Tingog Nanay: An Anthology of Motherhood Stories Book Launching in Ormoc City

Tingog Nanay, an anthology of Motherhood Stories by 19 writers and visual artists from Visayas and Mindanao, edited by Karla Quimsing, a Fellow of the San Agustin Writers Workshop, the longest running workshop in the region.

The launching event is open to everyone for free on Saturday, 20 May 2017, 3:00PM – 6:00PM at Origami Convention Center, Mejia Subdivision in Ormoc City.

Book Cover

Take advantage of an exclusive book offer where you can purchase the book at the venue for only ₱450.00 (originally priced at ₱500.00)

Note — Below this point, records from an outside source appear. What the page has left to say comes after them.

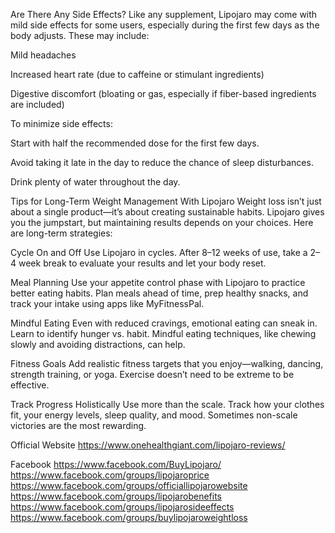 Are There Any Side Effects?
Like any supplement, Lipojaro may come with mild side effects for some users, especially during the first few days as the body adjusts. These may include:

Mild headaches

Increased heart rate (due to caffeine or stimulant ingredients)

Digestive discomfort (bloating or gas, especially if fiber-based ingredients are included)

To minimize side effects:

Start with half the recommended dose for the first few days.

Avoid taking it late in the day to reduce the chance of sleep disturbances.

Drink plenty of water throughout the day.

Tips for Long-Term Weight Management With Lipojaro
Weight loss isn’t just about a single product—it’s about creating sustainable habits. Lipojaro gives you the jumpstart, but maintaining results depends on your choices. Here are long-term strategies:

Cycle On and Off
Use Lipojaro in cycles. After 8–12 weeks of use, take a 2–4 week break to evaluate your results and let your body reset.

Meal Planning
Use your appetite control phase with Lipojaro to practice better eating habits. Plan meals ahead of time, prep healthy snacks, and track your intake using apps like MyFitnessPal.

Mindful Eating
Even with reduced cravings, emotional eating can sneak in. Learn to identify hunger vs. habit. Mindful eating techniques, like chewing slowly and avoiding distractions, can help.

Fitness Goals
Add realistic fitness targets that you enjoy—walking, dancing, strength training, or yoga. Exercise doesn’t need to be extreme to be effective.

Track Progress Holistically
Use more than the scale. Track how your clothes fit, your energy levels, sleep quality, and mood. Sometimes non-scale victories are the most rewarding.

Official Website
https://www.onehealthgiant.com/lipojaro-reviews/ 

Facebook
https://www.facebook.com/BuyLipojaro/ 
https://www.facebook.com/groups/lipojaroprice 
https://www.facebook.com/groups/officiallipojarowebsite 
https://www.facebook.com/groups/lipojarobenefits 
https://www.facebook.com/groups/lipojarosideeffects 
https://www.facebook.com/groups/buylipojaroweightloss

Reviews from different authors:

“Tingog Nanay, provocative collection of creative work, is a must-read for independent-minded mothers and women. It encourages readers and mothers to find strategies of resistance that can work for them, while also encouraging mothers to support each other in the struggle to resist the dominant discourse of motherhood. The contributors offer a great mix of narrative styles—combining personal and anecdotal examples with a political archive of feminist artwork that engages with the maternal.”
Hope Sabanpan-Yu, author of The Controlling Mother


“These are heartbreaks and hopes” – “sunlight on broken stones”, “eternal sunshine of the spotless mind”, and they allure and get you absorbed in details, ways of the mind, and manners of articulation that connects us to our shared experiences as women and human beings. Courageous, luminous, and moving—I am thrilled and proud that we have these women writers in lur midst.”
Genevieve L. Asenjo, author of Lumbay ng Dila and sa Gihapon, Palangga, ang Uran/ Always, Beloved, the Rain

“This collection is about motherhood, thus this is all of us who are mothers, who have been mothered. It is not a collection of motherhood statements, it is a coming together of voices. Voices seldom heard—because they’re not from the center, because they’re by women. These voices are everywhere, we hear them but don’t really listen. Our generation was birthed with mothers with no access to social media or the internet when they launched into motherhood. Unless you had a writer for a mother, chances are, you never would have heard her talk about what lay in the deepest recesses of her mind. This book is so important because it gives us a peek into motherhood as related to us by a diverse set of women writers and artists, writing about their many selves and personae, and subject matters otherwise considered taboo: motherhood is not what formula milk ads portray it to be. That the pieces are written in the different languages used in the southern regions of the Philippines adds not only poignancy but urgency. Motherhood is a womanhood, and a feminist issue. It is therefore an equality issue, and one that affects us all.”